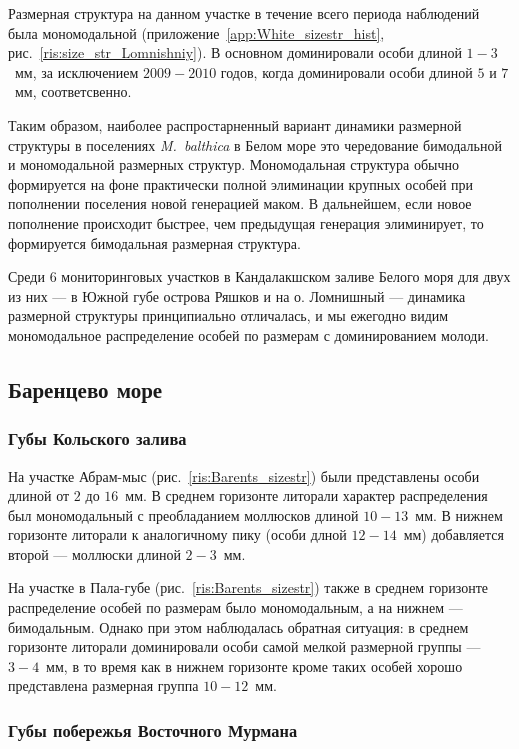 Размерная структура на данном участке в течение всего периода наблюдений была мономодальной (приложение~\ref{app:White_sizestr_hist}, рис.~\ref{ris:size_str_Lomnishniy}).
В основном доминировали особи длиной $1-3$~мм, за исключением $2009-2010$ годов, когда доминировали особи длиной $5$ и $7$~мм, соответсвенно.


\bigskip
Таким образом, наиболее распростарненный вариант динамики размерной структуры в поселениях {\it M.~balthica} в Белом море это чередование бимодальной и мономодальной размерных структур.
Мономодальная структура обычно формируется на фоне практически полной элиминации крупных особей при пополнении поселения новой генерацией маком.
В дальнейшем, если новое пополнение происходит быстрее, чем предыдущая генерация элиминирует, то формируется бимодальная размерная структура.

Среди 6 мониторинговых участков в Кандалакшском заливе Белого моря для двух из них --- в Южной губе острова Ряшков и на о. Ломнишный --- динамика размерной структуры принципиально отличалась, и мы ежегодно видим мономодальное распределение особей по размерам с доминированием молоди.

\afterpage{\clearpage}

		\subsection{Баренцево море}

		\subsubsection{Губы Кольского залива}

На участке Абрам-мыс (рис.~\ref{ris:Barents_sizestr}) были представлены особи длиной от $2$ до $16$~мм. 
В среднем горизонте литорали характер распределения был мономодальный с преобладанием моллюсков длиной $10-13$~мм. 
В нижнем горизонте литорали к аналогичному пику (особи длной $12-14$~мм) добавляется второй — моллюски длиной $2-3$~мм.

На участке в Пала-губе (рис.~\ref{ris:Barents_sizestr}) также в среднем горизонте распределение особей по размерам было мономодальным, а на нижнем --- бимодальным. 
Однако при этом наблюдалась обратная ситуация: в среднем горизонте литорали доминировали особи самой мелкой размерной группы --- $3-4$~мм, в то время как  в нижнем горизонте кроме таких особей  хорошо представлена размерная группа $10-12$~мм.

		\subsubsection{Губы побережья Восточного Мурмана}

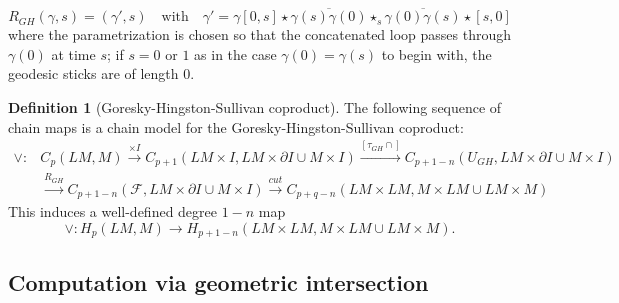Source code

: \documentclass[reqno]{amsart}
\theoremstyle{definition}
\newtheorem{definition}[theorem]{Definition}
\theoremstyle{remark}
\begin{document}
 \[
 R_{GH}(\gamma, s) = \left( \gamma', s \right) \quad
 \text{with} \quad
 \gamma' = \gamma \left[ 0,s \right] \star
 \overline{\gamma(s) \gamma(0)} \star_s 
 \overline{\gamma(0) \gamma(s)} \star
 \left[ s,0 \right] 
 \] 
 where the parametrization is chosen so that the concatenated loop
 passes through $\gamma(0)$ at time $s$; if $s = 0$ or $1$ as
 in the case $\gamma(0) = \gamma(s)$ to begin with, the
 geodesic sticks are of length $0$.

 \begin{definition}[Goresky-Hingston-Sullivan coproduct]
     The following sequence of chain maps is a chain model for
     the Goresky-Hingston-Sullivan coproduct:
     \begin{align*}
         \vee \colon 
         &C_p(LM,M) 
         \stackrel{\times I}{\longrightarrow} 
         C_{p+1}(LM \times I, LM \times \partial I \cup 
         M \times I) \stackrel{\left[ \tau_{GH} \cap \right] }{\longrightarrow} 
         C_{p+1-n}\left( U_{GH}, LM \times \partial I 
         \cup M \times I \right) \\
         &\stackrel{R_{GH}}{\longrightarrow} 
         C_{p+1-n}\left( \mathcal{F}, LM \times \partial I \cup 
         M \times I\right) \stackrel{cut}{\longrightarrow} 
         C_{p+q-n}\left( LM \times LM, M \times LM \cup 
         LM \times M \right) 
     \end{align*}
     This induces a well-defined degree $1-n$ map
     \[
     \vee \colon H_p (LM,M) \to 
     H_{p+1-n}\left( LM \times LM, M \times LM \cup 
     LM \times M \right) .
     \] 
 \end{definition}











\subsection{Computation via geometric intersection}
\end{document}
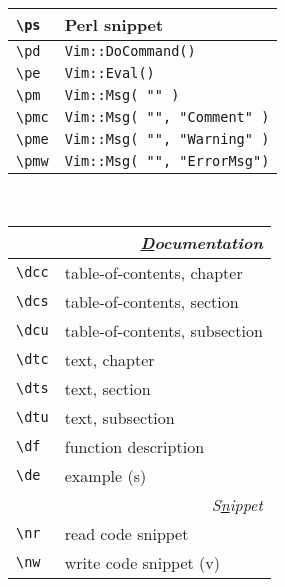 \documentclass[oneside,10pt,landscape,DIV16]{scrartcl}
\begin{document}
\begin{multicols}{3}
\begin{center}
\begin{tabular}[]{|p{11mm}|p{58mm}|}
\hline \verb'\ps'   & Perl snippet                       \\
\hline \verb'\pd'   & \texttt{Vim::DoCommand()}          \\
\hline \verb'\pe'   & \texttt{Vim::Eval()}               \\
\hline \verb'\pm'   & \texttt{Vim::Msg( "" )           } \\
\hline \verb'\pmc'  & \texttt{Vim::Msg( "", "Comment" )} \\
\hline \verb'\pme'  & \texttt{Vim::Msg( "", "Warning" )} \\
\hline \verb'\pmw'  & \texttt{Vim::Msg( "", "ErrorMsg")} \\
\hline
\end{tabular}\\
%
%
\begin{tabular}[]{|p{11mm}|p{58mm}|}
\hline
\multicolumn{2}{|r|}{\textsl{\underline{D}ocumentation}}                 \\[1.0ex]
\hline \verb'\dcc' & table-of-contents, chapter    \\
\hline \verb'\dcs' & table-of-contents, section    \\
\hline \verb'\dcu' & table-of-contents, subsection \\
\hline \verb'\dtc' & text, chapter                 \\
\hline \verb'\dts' & text, section                 \\
\hline \verb'\dtu' & text, subsection              \\
\hline \verb'\df'  & function description          \\
\hline \verb'\de'  & example                       \hfill (s)\\
\hline
\hline
\multicolumn{2}{|r|}{\textsl{S\underline{n}ippet}}                \\[1.0ex]
\hline \verb'\nr'  & read code snippet         \\
\hline \verb'\nw'  & write code snippet        \hfill (v)\\

\end{tabular}
\end{center}
\end{multicols}
\end{document}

*What you should do*
Take exactly the lines from the one containing "На участке Абрам-мыс" through the one containing "В среднем горизонте литорали характер" in the data above, and output them with nothing added.

*Task response*
На участке Абрам-мыс (рис.~\ref{ris:Barents_sizestr}) были представлены особи длиной от $2$ до $16$~мм. 
В среднем горизонте литорали характер распределения был мономодальный с преобладанием моллюсков длиной $10-13$~мм. 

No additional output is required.